Nature-based solutions, several of them validated by breakthrough science published within the last two years, are no longer confined to laboratory settings. They are field-tested, increasingly affordable, and ready for deployment on the ground. What is missing is not the technology. It is the political decision to treat open dumpsites as a climate emergency rather than a municipal housekeeping problem.

Hyderabad’s Jawaharnagar Signal

One site makes the national picture tangible. The Jawaharnagar dumpsite near Hyderabad receives approximately 9,600 metric tonnes of municipal waste every day.⁴ UCLA’s STOP Methane Project, using Carbon Mapper satellite instruments that observed the site twenty times in 2025, confirmed an average methane emission rate of 5.9 tonnes per hour — placing Jawaharnagar fourth on the global list of worst-emitting waste sites.²˒³ 

Methane traps roughly 80–86 times more heat than CO₂ over a twenty-year period,¹ which means this single site produces a warming effect equivalent to approximately 44.7 lakh tonnes of CO₂ annually — roughly the annual emissions of 10 lakh passenger cars.⁵ Jawaharnagar is one site among 3,184.⁶

India also hosts a second landfill in that same global top twenty-five. Kanjurmarg in Mumbai ranks twelfth, emitting an estimated 4.9 tonnes of methane per hour.³ Two of the world’s twenty-five worst methane-emitting waste sites are in India. That is not a coincidence of geography. It reflects decades of underinvestment in waste infrastructure.

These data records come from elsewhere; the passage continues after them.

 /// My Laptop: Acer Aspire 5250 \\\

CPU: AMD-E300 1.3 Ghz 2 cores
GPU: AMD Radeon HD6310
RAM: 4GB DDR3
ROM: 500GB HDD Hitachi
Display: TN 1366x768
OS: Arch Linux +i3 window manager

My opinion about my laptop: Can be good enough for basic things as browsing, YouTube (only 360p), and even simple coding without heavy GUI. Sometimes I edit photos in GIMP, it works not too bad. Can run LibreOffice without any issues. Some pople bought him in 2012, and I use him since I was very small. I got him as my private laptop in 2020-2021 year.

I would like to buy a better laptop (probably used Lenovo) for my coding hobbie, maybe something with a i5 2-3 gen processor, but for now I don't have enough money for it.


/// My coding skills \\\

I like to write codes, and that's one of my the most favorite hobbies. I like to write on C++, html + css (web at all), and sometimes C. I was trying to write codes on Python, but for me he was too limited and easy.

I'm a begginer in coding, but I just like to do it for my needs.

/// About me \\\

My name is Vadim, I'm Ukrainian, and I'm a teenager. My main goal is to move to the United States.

Satellite-based research has identified India as having the highest total emissions from observed landfill hotspots — 41.4 ± 5.0 tonnes per hour across just ten sites within the observation field.¹² Extending this observation base across similar unmanaged sites suggests a national-level release on the order of 150–190 tonnes per hour, translating to a warming impact of roughly 11–14 crore tonnes of CO₂ equivalent per year.⁷˒¹² Bangladesh’s total annual greenhouse gas emissions are approximately 11.9 crore tonnes of CO₂ equivalent.⁸ These are comparable order-of-magnitude scales, underscoring the climate significance of landfill methane in India.

Measurement methods vary and estimates will always carry ranges. Satellites capture point-in-time plumes; models carry assumptions; ground measurements remain limited. But the direction of the evidence is consistent. The findings from Jawaharnagar, Kanjurmarg, and broader modelling reinforce each other from different angles.

Why Conventional Technologies Fall Short

India has made genuine efforts on legacy waste. Biomining under Swachh Bharat Mission, National Green Tribunal directions on remediation, waste-to-energy plants in several cities — these are real interventions.¹⁰˒¹¹ But they leave a fundamental gap unaddressed.

Conventional landfill gas capture — the standard approach across Europe and North America — was engineered for sealed, lined sanitary landfills with controlled drainage and dedicated extraction wells. It works because those landfills were designed from the outset to contain and channel gas.

India’s open dumps were designed for no such purpose. They are unstable, rain-soaked, fire-prone accumulations of unsegregated mixed waste, disturbed daily by waste-pickers, cracked by heat, and riddled with subsurface burning pockets from which methane escapes in all directions. 

In Telangana, where Jawaharnagar sits, temperatures exceeded 46°C across eighteen districts in May 2024. Farmers collapsed in the fields. Agricultural labourers died on roadsides.¹⁶ Importing gas capture technology designed for a sealed German landfill into this environment is not a scaling challenge. It is a category mismatch.

A landmark 2025 study in Nature Climate Change found that converting open dumpsites globally into sanitary landfills — combined with diverting organic waste to composters and biodigesters — could reduce landfill methane emissions by 80 per cent, delivering a mitigation potential of 760 million tonnes of CO₂ equivalent annually.¹⁷ This reflects a powerful long-term pathway. But it requires extensive infrastructure transition, while emissions continue today.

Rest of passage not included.